(SOURCE RECORDS begins)

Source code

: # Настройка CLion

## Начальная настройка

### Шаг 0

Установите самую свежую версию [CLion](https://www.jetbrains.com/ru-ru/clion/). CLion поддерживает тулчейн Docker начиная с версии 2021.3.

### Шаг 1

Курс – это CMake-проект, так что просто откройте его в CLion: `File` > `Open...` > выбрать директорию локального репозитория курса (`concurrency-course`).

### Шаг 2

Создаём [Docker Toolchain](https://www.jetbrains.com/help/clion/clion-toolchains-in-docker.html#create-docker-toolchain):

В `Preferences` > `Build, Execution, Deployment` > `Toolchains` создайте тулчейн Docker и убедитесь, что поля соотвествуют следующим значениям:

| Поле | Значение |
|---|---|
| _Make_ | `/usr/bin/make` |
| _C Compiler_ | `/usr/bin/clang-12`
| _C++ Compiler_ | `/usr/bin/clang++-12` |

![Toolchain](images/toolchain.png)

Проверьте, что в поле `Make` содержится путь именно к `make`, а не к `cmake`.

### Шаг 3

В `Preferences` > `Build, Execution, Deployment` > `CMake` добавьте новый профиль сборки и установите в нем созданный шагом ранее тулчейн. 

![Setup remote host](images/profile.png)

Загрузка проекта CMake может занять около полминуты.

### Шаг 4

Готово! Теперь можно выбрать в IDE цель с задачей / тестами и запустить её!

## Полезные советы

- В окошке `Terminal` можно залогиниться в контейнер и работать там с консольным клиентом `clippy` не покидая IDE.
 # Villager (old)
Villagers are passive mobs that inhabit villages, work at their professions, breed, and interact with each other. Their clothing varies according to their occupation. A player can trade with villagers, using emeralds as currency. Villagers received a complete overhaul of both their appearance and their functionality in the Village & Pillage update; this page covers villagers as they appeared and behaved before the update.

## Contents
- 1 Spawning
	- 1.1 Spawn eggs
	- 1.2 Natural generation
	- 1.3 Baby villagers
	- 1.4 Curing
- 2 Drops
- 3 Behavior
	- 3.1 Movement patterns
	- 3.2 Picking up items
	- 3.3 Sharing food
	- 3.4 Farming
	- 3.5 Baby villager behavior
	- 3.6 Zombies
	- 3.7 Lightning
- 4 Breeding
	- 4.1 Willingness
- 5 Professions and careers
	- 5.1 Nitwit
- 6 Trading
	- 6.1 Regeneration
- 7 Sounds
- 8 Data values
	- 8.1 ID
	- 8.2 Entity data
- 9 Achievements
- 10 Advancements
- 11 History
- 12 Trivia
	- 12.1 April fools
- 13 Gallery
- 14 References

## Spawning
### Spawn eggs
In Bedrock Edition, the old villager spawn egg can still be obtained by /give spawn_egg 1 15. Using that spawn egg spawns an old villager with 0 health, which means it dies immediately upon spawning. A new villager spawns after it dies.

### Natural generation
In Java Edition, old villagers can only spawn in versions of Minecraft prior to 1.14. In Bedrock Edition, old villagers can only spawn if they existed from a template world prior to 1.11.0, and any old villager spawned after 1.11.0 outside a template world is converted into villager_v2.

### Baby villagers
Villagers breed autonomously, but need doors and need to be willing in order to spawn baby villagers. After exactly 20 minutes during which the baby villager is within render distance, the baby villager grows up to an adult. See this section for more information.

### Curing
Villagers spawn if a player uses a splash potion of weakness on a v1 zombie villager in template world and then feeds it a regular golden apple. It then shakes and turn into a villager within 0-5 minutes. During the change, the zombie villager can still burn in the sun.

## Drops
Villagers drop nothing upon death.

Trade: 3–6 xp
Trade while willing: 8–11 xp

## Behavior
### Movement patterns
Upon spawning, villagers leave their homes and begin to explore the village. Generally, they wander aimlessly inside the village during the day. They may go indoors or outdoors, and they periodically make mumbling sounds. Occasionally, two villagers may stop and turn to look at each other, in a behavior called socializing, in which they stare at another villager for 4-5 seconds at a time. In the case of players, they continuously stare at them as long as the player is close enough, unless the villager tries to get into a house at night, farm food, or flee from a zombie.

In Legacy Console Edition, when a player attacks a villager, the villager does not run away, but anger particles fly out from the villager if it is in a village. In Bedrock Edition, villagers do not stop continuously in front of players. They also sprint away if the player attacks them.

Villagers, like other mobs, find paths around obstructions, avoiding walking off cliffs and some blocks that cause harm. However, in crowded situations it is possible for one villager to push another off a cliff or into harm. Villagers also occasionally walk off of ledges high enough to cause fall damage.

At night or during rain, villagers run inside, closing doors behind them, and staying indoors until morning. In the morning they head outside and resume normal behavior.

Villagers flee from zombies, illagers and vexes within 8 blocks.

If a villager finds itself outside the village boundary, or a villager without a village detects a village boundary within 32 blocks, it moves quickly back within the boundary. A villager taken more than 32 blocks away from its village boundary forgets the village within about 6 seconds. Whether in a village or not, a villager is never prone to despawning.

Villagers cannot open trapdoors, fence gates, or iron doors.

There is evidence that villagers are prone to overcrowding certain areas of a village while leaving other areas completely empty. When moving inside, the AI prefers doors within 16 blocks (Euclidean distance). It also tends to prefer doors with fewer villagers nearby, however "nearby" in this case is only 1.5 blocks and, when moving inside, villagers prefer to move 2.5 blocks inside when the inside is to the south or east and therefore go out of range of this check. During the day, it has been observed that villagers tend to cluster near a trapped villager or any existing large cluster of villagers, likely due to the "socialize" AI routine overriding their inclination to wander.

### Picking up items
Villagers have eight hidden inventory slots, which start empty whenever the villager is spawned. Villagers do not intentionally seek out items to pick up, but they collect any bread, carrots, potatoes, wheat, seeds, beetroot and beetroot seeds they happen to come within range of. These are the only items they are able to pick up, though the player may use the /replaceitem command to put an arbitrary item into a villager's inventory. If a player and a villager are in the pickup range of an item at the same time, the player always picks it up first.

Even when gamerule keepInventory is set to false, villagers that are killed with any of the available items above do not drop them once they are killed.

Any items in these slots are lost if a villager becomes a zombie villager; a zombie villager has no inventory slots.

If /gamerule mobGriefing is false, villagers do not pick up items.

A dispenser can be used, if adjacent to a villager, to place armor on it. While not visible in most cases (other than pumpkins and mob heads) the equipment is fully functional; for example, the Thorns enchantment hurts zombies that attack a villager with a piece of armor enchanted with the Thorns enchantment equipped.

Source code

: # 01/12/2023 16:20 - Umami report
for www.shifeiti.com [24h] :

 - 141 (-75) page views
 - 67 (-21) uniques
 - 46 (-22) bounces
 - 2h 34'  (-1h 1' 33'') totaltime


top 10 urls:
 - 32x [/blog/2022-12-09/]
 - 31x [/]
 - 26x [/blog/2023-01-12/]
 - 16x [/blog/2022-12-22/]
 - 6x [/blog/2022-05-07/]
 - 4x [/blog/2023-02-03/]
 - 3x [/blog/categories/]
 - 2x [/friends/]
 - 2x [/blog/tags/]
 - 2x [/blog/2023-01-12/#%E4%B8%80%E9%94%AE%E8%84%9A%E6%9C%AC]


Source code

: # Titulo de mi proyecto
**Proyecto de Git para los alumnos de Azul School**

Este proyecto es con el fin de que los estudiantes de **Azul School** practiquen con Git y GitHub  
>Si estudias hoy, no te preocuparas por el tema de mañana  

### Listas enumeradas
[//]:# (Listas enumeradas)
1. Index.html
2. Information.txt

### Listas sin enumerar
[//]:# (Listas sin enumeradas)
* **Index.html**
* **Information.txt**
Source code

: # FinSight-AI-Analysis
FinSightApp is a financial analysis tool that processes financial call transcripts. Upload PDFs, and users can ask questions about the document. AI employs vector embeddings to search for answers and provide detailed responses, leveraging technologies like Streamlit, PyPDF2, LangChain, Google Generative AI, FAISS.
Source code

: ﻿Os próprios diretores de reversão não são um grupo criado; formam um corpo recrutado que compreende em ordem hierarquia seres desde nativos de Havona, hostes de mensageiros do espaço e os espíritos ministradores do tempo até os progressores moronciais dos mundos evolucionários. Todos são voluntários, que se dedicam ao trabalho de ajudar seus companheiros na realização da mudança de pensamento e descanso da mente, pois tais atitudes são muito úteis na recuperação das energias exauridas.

(SOURCE RECORDS ends)

* _PROBLEM DETAILS_: Restate word for word the lines of the data above, starting at the line containing "- 1.4 Curing" and ending at the line containing "### Movement patterns", both included, and nothing more.

* _OUTPUT BELOW_:
	- 1.4 Curing
- 2 Drops
- 3 Behavior
	- 3.1 Movement patterns
	- 3.2 Picking up items
	- 3.3 Sharing food
	- 3.4 Farming
	- 3.5 Baby villager behavior
	- 3.6 Zombies
	- 3.7 Lightning
- 4 Breeding
	- 4.1 Willingness
- 5 Professions and careers
	- 5.1 Nitwit
- 6 Trading
	- 6.1 Regeneration
- 7 Sounds
- 8 Data values
	- 8.1 ID
	- 8.2 Entity data
- 9 Achievements
- 10 Advancements
- 11 History
- 12 Trivia
	- 12.1 April fools
- 13 Gallery
- 14 References

## Spawning
### Spawn eggs
In Bedrock Edition, the old villager spawn egg can still be obtained by /give spawn_egg 1 15. Using that spawn egg spawns an old villager with 0 health, which means it dies immediately upon spawning. A new villager spawns after it dies.

### Natural generation
In Java Edition, old villagers can only spawn in versions of Minecraft prior to 1.14. In Bedrock Edition, old villagers can only spawn if they existed from a template world prior to 1.11.0, and any old villager spawned after 1.11.0 outside a template world is converted into villager_v2.

### Baby villagers
Villagers breed autonomously, but need doors and need to be willing in order to spawn baby villagers. After exactly 20 minutes during which the baby villager is within render distance, the baby villager grows up to an adult. See this section for more information.

### Curing
Villagers spawn if a player uses a splash potion of weakness on a v1 zombie villager in template world and then feeds it a regular golden apple. It then shakes and turn into a villager within 0-5 minutes. During the change, the zombie villager can still burn in the sun.

## Drops
Villagers drop nothing upon death.

Trade: 3–6 xp
Trade while willing: 8–11 xp

## Behavior
### Movement patterns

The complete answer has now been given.